Last year, Cocea told People that she entered the adult content space to pay for her education. Cassie, on the other hand, told Nate she started posting to pay for $50,000 worth of florals at their wedding. Her online presence gained further traction after Maddy introduced her to a famous influencer named Brandon. Cocea takes issue with Cassie’s adult content business involving men at every turn. “That is not at all how this job works,” she says. Instead, it’s a hands-on effort, one that requires creators to be producers, directors, business managers, accountants, and everything in between. Cocea thinks an accurate portrayal of adult content creation would never make the cut on Euphoria, because it’s too “boring” and normal. “Every girl in this industry has hobbies and a life outside of her job,” she says. “The vast majority of her time is not taken up being very sexy. It wasn’t going to be cinematic if [Levinson] had actually done it according to his references.” 

Some viewers might be content to write off Cassie’s story as fiction. But Cocea knows Euphoria’s depiction of the industry could have real consequences for her. When she meets people, Cocea is worried Euphoria’s depiction of sex work will skew their perception of what it involves even further, worsening stigma. 

With three more episodes left to air, there’s no telling where Cassie’s career is headed. As of Episode 5, the season’s latest, she’s successfully landed a small role on fictional TV show L.A. Vice, but viewers have yet to see her engage in anything but an audition—and in endless scenarios around her OF career, including degrading fans to calling liberals “retarded” on a podcast.

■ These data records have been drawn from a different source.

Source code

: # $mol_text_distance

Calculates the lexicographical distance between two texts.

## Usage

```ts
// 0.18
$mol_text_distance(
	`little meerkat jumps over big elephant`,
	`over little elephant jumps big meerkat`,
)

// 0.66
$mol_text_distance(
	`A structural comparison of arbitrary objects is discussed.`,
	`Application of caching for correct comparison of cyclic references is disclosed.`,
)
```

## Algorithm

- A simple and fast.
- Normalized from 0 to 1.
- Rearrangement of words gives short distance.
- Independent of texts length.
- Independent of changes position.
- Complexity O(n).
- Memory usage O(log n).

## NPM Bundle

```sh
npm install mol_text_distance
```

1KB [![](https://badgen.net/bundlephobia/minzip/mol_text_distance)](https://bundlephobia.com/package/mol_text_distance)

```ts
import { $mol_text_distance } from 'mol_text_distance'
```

No matter what comes next, Cocea feels the damage is done, especially for young women who are considering adult content creation. 

“Now that they’ve seen this, they’re going to think that in order to do OnlyFans, they need to degrade themselves in all the ways that Cassie is shown degrading herself,” she says. Instead, Cocea finds joy in her content because it offers her the“freedom to pursue my academics without any pressure, without any financial strain,” she says. “At least for the people I know, and especially for me, this industry changed my life in the most positive way in the world. [The show] has taken all of that happiness out of it in order to feed you fetish content.”